(Débora Diniz, especial para O Estado de S. Paulo) Ainda estou para entender o que os magistrados brasileiros descrevem como “realidade”. Muito antes da pós-modernidade, essa palavra provocava tremores nos cientistas sociais. A realidade depende de quem a descreve e, mais ainda, de quem experimenta sua concretude na própria pele.
A tese de que o Direito precisa se “adequar às mudanças sociais” foi a sustentada pela ministra do Superior Tribunal de Justiça Maria Thereza de Assis Moura para inocentar um homem adulto que violentou sexualmente três meninas de 12 anos. Não haveria absolutos no direito penal, defendeu a ministra, pois os crimes dependem da “realidade” das vítimas e dos agressores. Foram as mudanças sociais que converteram as meninas em prostitutas ou, nas palavras da ministra Maria Thereza, “as vítimas, à época dos fatos, lamentavelmente, já estavam longe de serem inocentes, ingênuas, inconscientes e desinformadas a respeito do sexo”.

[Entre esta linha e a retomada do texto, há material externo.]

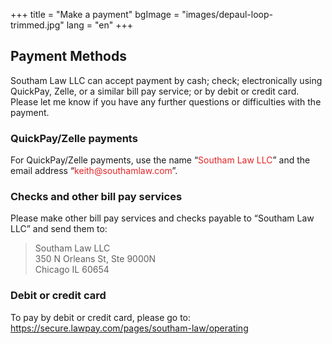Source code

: +++
title = "Make a payment"
bgImage = "images/depaul-loop-trimmed.jpg"
lang = "en"
+++

## Payment Methods

Southam Law LLC can accept payment by cash; check; electronically using QuickPay, Zelle, or a similar bill pay service; or by debit or credit card. Please let me know if you have any further questions or difficulties with the payment.


### QuickPay/Zelle payments
For QuickPay/Zelle payments, use the name “<font color="#E52426">Southam Law LLC</font>” and the email address “<font color="#E52426">keith\@southamlaw.com</font>”.

### Checks and other bill pay services
Please make other bill pay services and checks payable to “Southam Law LLC” and send them to:  
> Southam Law LLC   
> 350 N Orleans St, Ste 9000N  
> Chicago IL 60654  

### Debit or credit card 
To pay by debit or credit card, please go to: https://secure.lawpay.com/pages/southam-law/operating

Descrever meninas de 12 anos como prostitutas é linguisticamente vulgar pela contradição que acompanha os dois substantivos. Não há meninas prostitutas. Nem meninas nem prostitutas são adjetivos que descrevem as mulheres. São estados e posições sociais que demarcam histórias, direitos, violações e proteções. Uma mulher adulta pode escolher se prostituir; uma menina, jamais. Sei que há comércio sexual com meninas ainda mais jovens do que as três do caso – por isso, minha recusa não é sociológica, mas ética e jurídica. O que ocorria na praça onde as meninas trocavam a escola pelo comércio do sexo não era prostituição, mas abuso sexual infantil. O estupro de vulneráveis descreve um crime de violação à dignidade individual posterior àquele que as retirou da casa e da escola para o comércio do sexo. O abuso sexual é o fim da linha de uma ordem social que ignora os direitos e as proteções devidas às meninas.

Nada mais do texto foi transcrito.